"And the other time," Hugh hinted. What he wanted to say was, "So you prevented it, you kept him here, God bless you!" His natural resilience had asserted itself. Vistas were opening. The Hugh who accepted life for what it was worth was again in the ascendant, but he found a second to call up the other Hugh, whose legal residence was somewhere near the threshold of consciousness, to take notice. He had always known that there must have been something in Uncle Hugh's girl.

"That was a few days later, the afternoon before I left Paris. I went quite suddenly. Somebody was sick at home, and I had the chance to travel with some friends who were going. He had sent me flowers—no, not roses."

"Narcissus?"

"Yes. Old Monsieur Normand was scandalized; it seems one doesn't send yellow flowers to a jeune fille. To me it was the most incredibly thoughtful and original thing. All the other girls had gone with Madame to a very special piano recital, in spite of a drizzling rain. It had turned cool, too, I remember, because there was a wood fire in the little sitting-room—not the salon, but the girls' room. Being an American, Madame was almost lavish about fires. And it was a most un-French room, the most careless little place, where the second-best piano lived, and the lilacs, when they were taken in out of the cold. There were sweet old curtains, and a long sofa in front of the fireplace instead of the traditional armchairs. Anybody's books and bibelots lay about. I was playing."

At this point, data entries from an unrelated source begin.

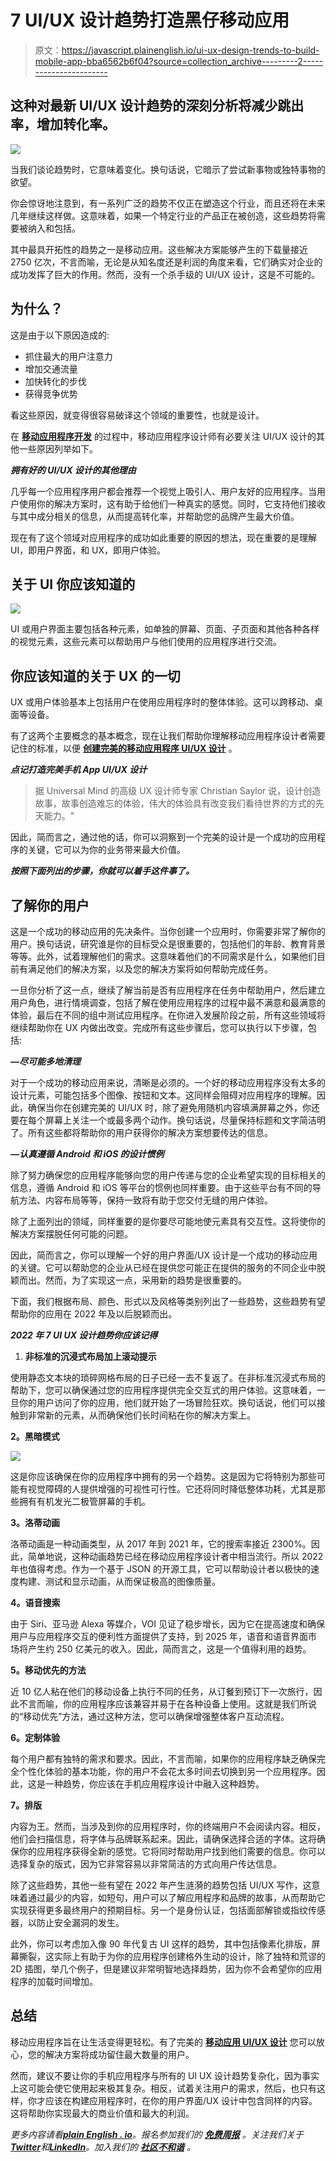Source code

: # 7 UI/UX 设计趋势打造黑仔移动应用

> 原文：<https://javascript.plainenglish.io/ui-ux-design-trends-to-build-mobile-app-bba6562b6f04?source=collection_archive---------2----------------------->

## 这种对最新 UI/UX 设计趋势的深刻分析将减少跳出率，增加转化率。

![](img/3307ead911a63dde0fef903f3834cf50.png)

当我们谈论趋势时，它意味着变化。换句话说，它暗示了尝试新事物或独特事物的欲望。

你会惊讶地注意到，有一系列广泛的趋势不仅正在塑造这个行业，而且还将在未来几年继续这样做。这意味着，如果一个特定行业的产品正在被创造，这些趋势将需要被纳入和包括。

其中最具开拓性的趋势之一是移动应用。这些解决方案能够产生的下载量接近 2750 亿次，不言而喻，无论是从知名度还是利润的角度来看，它们确实对企业的成功发挥了巨大的作用。然而，没有一个杀手级的 UI/UX 设计，这是不可能的。

## **为什么？**

这是由于以下原因造成的:

*   抓住最大的用户注意力
*   增加交通流量
*   加快转化的步伐
*   获得竞争优势

看这些原因，就变得很容易破译这个领域的重要性，也就是设计。

在 [**移动应用程序开发**](https://www.xongolab.com/mobile-app-development/) 的过程中，移动应用程序设计师有必要关注 UI/UX 设计的其他一些原因列举如下。

***拥有好的 UI/UX 设计的其他理由***

几乎每一个应用程序用户都会推荐一个视觉上吸引人、用户友好的应用程序。当用户使用你的解决方案时，这有助于给他们一种真实的感觉。同时，它支持他们接收与其中成分相关的信息，从而提高转化率，并帮助您的品牌产生最大价值。

现在有了这个领域对应用程序的成功如此重要的原因的想法，现在重要的是理解 UI，即用户界面，和 UX，即用户体验。

## 关于 UI 你应该知道的

![](img/3dea5b886800587e5aa8a50d2f012a5e.png)

UI 或用户界面主要包括各种元素，如单独的屏幕、页面、子页面和其他各种各样的视觉元素，这些元素可以帮助用户与他们使用的应用程序进行交流。

## 你应该知道的关于 UX 的一切

UX 或用户体验基本上包括用户在使用应用程序时的整体体验。这可以跨移动、桌面等设备。

有了这两个主要概念的基本概念，现在让我们帮助你理解移动应用程序设计者需要记住的标准，以便 [**创建完美的移动应用程序 UI/UX 设计**](https://www.xongolab.com/blog/how-to-create-stunning-mobile-app-design/) 。

***点记打造完美手机 App UI/UX 设计***

> 据 Universal Mind 的高级 UX 设计师专家 Christian Saylor 说，设计创造故事，故事创造难忘的体验，伟大的体验具有改变我们看待世界的方式的先天能力。"

因此，简而言之，通过他的话，你可以洞察到一个完美的设计是一个成功的应用程序的关键，它可以为你的业务带来最大价值。

***按照下面列出的步骤，你就可以着手这件事了。***

## 了解你的用户

这是一个成功的移动应用的先决条件。当你创建一个应用时，你需要非常了解你的用户。换句话说，研究谁是你的目标受众是很重要的，包括他们的年龄、教育背景等等。此外，试着理解他们的需求。这意味着他们的不同需求是什么，如果他们目前有满足他们的解决方案，以及您的解决方案将如何帮助完成任务。

一旦你分析了这一点，继续了解当前是否有应用程序在任务中帮助用户，然后建立用户角色，进行情境调查，包括了解在使用应用程序的过程中最不满意和最满意的体验，最后在不同的组中测试应用程序。在你进入发展阶段之前，所有这些领域将继续帮助你在 UX 内做出改变。完成所有这些步骤后，您可以执行以下步骤，包括:

***—尽可能多地清理***

对于一个成功的移动应用来说，清晰是必须的。一个好的移动应用程序没有太多的设计元素，可能包括多个图像、按钮和文本。这同样会阻碍对应用程序的理解。因此，确保当你在创建完美的 UI/UX 时，除了避免用随机内容填满屏幕之外，你还要在每个屏幕上关注一个或最多两个动作。换句话说，尽量保持标题和文字简洁明了。所有这些都将帮助你的用户获得你的解决方案想要传达的信息。

***—认真遵循 Android 和 iOS 的设计惯例***

除了努力确保您的应用程序能够向您的用户传递与您的企业希望实现的目标相关的信息，遵循 Android 和 iOS 等平台的惯例也同样重要。由于这些平台有不同的导航方法、内容布局等等，保持一致将有助于您交付无缝的用户体验。

除了上面列出的领域，同样重要的是你要尽可能地使元素具有交互性。这将使你的解决方案摆脱任何可能的问题。

因此，简而言之，你可以理解一个好的用户界面/UX 设计是一个成功的移动应用的关键。它可以帮助您的企业从已经在提供您可能正在提供的服务的不同企业中脱颖而出。然而，为了实现这一点，采用新的趋势是很重要的。

下面，我们根据布局、颜色、形式以及风格等类别列出了一些趋势，这些趋势有望帮助你的应用在 2022 年及以后脱颖而出。

***2022 年 7 UI UX 设计趋势你应该记得***

1.  **非标准的沉浸式布局加上滚动提示**

使用静态文本块的琐碎网格布局的日子已经一去不复返了。在非标准沉浸式布局的帮助下，您可以确保通过您的应用程序提供完全交互式的用户体验。这意味着，一旦你的用户访问了你的应用，他们就开始了一场冒险狂欢。换句话说，他们可以接触到非常新的元素，从而确保他们长时间粘在你的解决方案上。

**2。黑暗模式**

![](img/e28c5a6a64f2f83160204e50a0fa3970.png)

这是你应该确保在你的应用程序中拥有的另一个趋势。这是因为它将特别为那些可能有视觉障碍的人提供增强的可视性可行性。它还将同时降低整体功耗，尤其是那些拥有有机发光二极管屏幕的手机。

**3。洛蒂动画**

洛蒂动画是一种动画类型，从 2017 年到 2021 年，它的搜索率接近 2300%。因此，简单地说，这种动画趋势已经在移动应用程序设计者中相当流行。所以 2022 年也值得考虑。作为一个基于 JSON 的开源工具，它可以帮助设计者以极快的速度构建、测试和显示动画，从而保证极高的图像质量。

**4。语音搜索**

由于 Siri、亚马逊 Alexa 等媒介，VOI 见证了稳步增长，因为它在提高速度和确保用户与应用程序交互的便利性方面提供了支持，到 2025 年，语音和语音界面市场将产生约 250 亿美元的收入。因此，简而言之，这是一个值得利用的趋势。

**5。移动优先的方法**

近 10 亿人粘在他们的移动设备上执行不同的任务，从订餐到预订下一次旅行，因此不言而喻，你的应用程序应该兼容并易于在各种设备上使用。这就是我们所说的“移动优先”方法，通过这种方法，您可以确保增强整体客户互动流程。

**6。定制体验**

每个用户都有独特的需求和要求。因此，不言而喻，如果你的应用程序缺乏确保完全个性化体验的基本功能，你的用户不会花太多时间去切换到另一个应用程序。因此，这是一种趋势，你应该在手机应用程序设计中融入这种趋势。

**7。排版**

内容为王。然而，当涉及到你的应用程序时，你的终端用户不会阅读内容。相反，他们会扫描信息，将字体与品牌联系起来。因此，请确保选择合适的字体。这将确保你的应用程序获得全新的感觉。它将同时帮助用户找到他们需要的信息。你可以选择复杂的版式，因为它非常容易以非常简洁的方式向用户传达信息。

除了这些趋势，其他一些有望在 2022 年产生涟漪的趋势包括 UI/UX 写作，这意味着通过最少的内容，如短句，用户可以了解应用程序和品牌的故事，从而帮助它实现获得更多最终用户的预期目标。另一个是身份认证，包括面部解锁或指纹传感器，以防止安全漏洞的发生。

此外，你可以考虑加入像 90 年代复古 UI 这样的趋势，其中包括像素化排版，屏幕撕裂，这实际上有助于为你的应用程序创建格外生动的设计，除了独特和荒谬的 2D 插图，举几个例子，但是建议非常明智地选择趋势，因为你不会希望你的应用程序的加载时间增加。

## 总结

移动应用程序旨在让生活变得更轻松。有了完美的 [**移动应用 UI/UX 设计**](https://www.xongolab.com/ui-ux-design-development/) 您可以放心，您的解决方案将成功留住最大数量的用户。

然而，建议不要让你的手机应用程序与所有的 UI UX 设计趋势复杂化，因为事实上这可能会使它使用起来极其复杂。相反，试着关注用户的需求，然后，也只有这样，你才应该在构建应用程序时，在你的用户界面/UX 设计中包含同样的内容。这将帮助你实现最大的商业价值和最大的利润。

*更多内容请看*[***plain English . io***](https://plainenglish.io/)*。报名参加我们的* [***免费周报***](http://newsletter.plainenglish.io/) *。关注我们关于*[***Twitter***](https://twitter.com/inPlainEngHQ)*和*[***LinkedIn***](https://www.linkedin.com/company/inplainenglish/)*。加入我们的* [***社区不和谐***](https://discord.gg/GtDtUAvyhW) *。*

"What?" This was important.

"What would a girl play, over twenty years ago, in Paris? In the crépuscule, with the lilacs that embaument, as they say there, and with a sort of panic in her mind? Because, after all, the man to whom one is engaged is a man whom one knows very slightly."

"Absolutely," said Hugh.

"And I didn't want to leave Paris…. Of course I was playing Chopin bits, with an ache in my heart to match, that I couldn't bear and was enjoying to the utmost. What do girls play now? Then all of us had attacks of Chopin. Madame used to laugh and say, 'I hear the harbour bar still moaning,' and order that particular girl's favourite dessert. She spoiled us. And Monsieur would say something about si jeunesse savait. He was a nice old man, not very successful; his colleagues patronized him. Oh yes he was obvious!

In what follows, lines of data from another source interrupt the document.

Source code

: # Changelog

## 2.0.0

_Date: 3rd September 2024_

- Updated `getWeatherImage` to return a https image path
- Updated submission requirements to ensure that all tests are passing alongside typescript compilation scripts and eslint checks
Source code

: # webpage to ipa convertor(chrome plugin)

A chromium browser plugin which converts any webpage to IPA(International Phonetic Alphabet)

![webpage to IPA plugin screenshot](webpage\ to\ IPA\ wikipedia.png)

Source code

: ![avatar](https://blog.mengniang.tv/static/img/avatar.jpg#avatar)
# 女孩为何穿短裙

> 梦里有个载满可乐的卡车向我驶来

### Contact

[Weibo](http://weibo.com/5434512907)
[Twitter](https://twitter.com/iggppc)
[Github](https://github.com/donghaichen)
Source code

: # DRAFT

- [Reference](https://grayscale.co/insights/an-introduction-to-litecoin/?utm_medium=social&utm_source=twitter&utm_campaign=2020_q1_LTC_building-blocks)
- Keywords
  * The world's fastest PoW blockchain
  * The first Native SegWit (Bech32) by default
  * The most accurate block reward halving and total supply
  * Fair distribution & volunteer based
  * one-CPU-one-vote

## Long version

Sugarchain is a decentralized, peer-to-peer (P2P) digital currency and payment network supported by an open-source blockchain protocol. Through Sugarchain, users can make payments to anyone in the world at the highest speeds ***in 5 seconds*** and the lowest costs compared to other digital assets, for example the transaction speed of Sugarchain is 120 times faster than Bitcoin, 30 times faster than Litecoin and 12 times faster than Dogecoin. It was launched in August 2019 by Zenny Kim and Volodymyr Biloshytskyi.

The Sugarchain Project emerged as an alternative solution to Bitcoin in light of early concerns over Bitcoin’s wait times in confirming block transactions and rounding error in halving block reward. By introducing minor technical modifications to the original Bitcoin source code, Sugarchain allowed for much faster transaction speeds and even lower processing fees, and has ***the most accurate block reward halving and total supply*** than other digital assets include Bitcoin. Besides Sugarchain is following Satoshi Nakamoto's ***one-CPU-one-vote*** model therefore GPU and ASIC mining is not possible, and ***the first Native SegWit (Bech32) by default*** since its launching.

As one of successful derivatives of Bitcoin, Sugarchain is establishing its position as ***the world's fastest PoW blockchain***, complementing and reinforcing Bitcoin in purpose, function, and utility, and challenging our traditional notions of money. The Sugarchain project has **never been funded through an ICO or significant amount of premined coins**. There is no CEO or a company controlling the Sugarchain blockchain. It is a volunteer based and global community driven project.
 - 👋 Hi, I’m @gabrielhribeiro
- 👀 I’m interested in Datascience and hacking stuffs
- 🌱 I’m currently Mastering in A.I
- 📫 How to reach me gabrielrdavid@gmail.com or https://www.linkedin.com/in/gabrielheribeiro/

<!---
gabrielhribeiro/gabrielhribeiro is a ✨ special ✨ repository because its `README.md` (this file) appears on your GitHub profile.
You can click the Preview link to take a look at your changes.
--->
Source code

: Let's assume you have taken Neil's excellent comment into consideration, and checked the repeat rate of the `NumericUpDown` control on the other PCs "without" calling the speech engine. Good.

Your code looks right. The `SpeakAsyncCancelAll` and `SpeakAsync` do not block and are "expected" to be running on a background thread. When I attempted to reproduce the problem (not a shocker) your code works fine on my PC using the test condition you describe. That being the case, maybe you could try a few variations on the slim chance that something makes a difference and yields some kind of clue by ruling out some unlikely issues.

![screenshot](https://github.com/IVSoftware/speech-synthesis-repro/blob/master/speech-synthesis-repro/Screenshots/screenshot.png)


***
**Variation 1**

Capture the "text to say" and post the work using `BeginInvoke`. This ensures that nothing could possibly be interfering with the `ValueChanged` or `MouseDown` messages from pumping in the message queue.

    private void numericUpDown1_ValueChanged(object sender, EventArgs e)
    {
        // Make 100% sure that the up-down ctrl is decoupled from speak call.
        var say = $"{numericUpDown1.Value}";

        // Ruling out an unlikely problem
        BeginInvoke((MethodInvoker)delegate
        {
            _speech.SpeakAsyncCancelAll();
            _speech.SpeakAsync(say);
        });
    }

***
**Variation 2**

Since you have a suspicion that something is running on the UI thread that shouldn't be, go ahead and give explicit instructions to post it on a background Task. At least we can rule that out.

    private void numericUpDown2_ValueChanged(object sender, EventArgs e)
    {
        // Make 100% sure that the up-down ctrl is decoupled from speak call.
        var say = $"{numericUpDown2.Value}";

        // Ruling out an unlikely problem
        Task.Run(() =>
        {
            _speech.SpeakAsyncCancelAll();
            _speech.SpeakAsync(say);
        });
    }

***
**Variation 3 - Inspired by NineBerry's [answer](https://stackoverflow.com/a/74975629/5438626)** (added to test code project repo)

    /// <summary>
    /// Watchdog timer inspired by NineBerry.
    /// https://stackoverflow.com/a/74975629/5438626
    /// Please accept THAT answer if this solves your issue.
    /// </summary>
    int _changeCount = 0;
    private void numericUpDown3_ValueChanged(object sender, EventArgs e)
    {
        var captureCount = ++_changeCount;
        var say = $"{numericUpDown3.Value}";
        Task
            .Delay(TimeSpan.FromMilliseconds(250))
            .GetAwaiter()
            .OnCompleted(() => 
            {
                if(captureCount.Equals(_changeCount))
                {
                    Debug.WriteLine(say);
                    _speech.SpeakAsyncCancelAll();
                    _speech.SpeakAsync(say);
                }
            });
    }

"And then Mélanie opened the door and announced, 'Monsieur, le cousin de Mademoiselle.' I don't know what made her do it except a general wish to be kind. She remembered from the other night, and, besides, she hated to attempt English names; she made salmi of them."

Hugh had ceased to hold her eyes long ago. They looked into the window's square of light. He had no wish to intrude his presence. She was finding it natural to tell him, just as he had acknowledged her right to explore the intimate places of his soul. Things simply happened that way sometimes, and one was humbly thankful.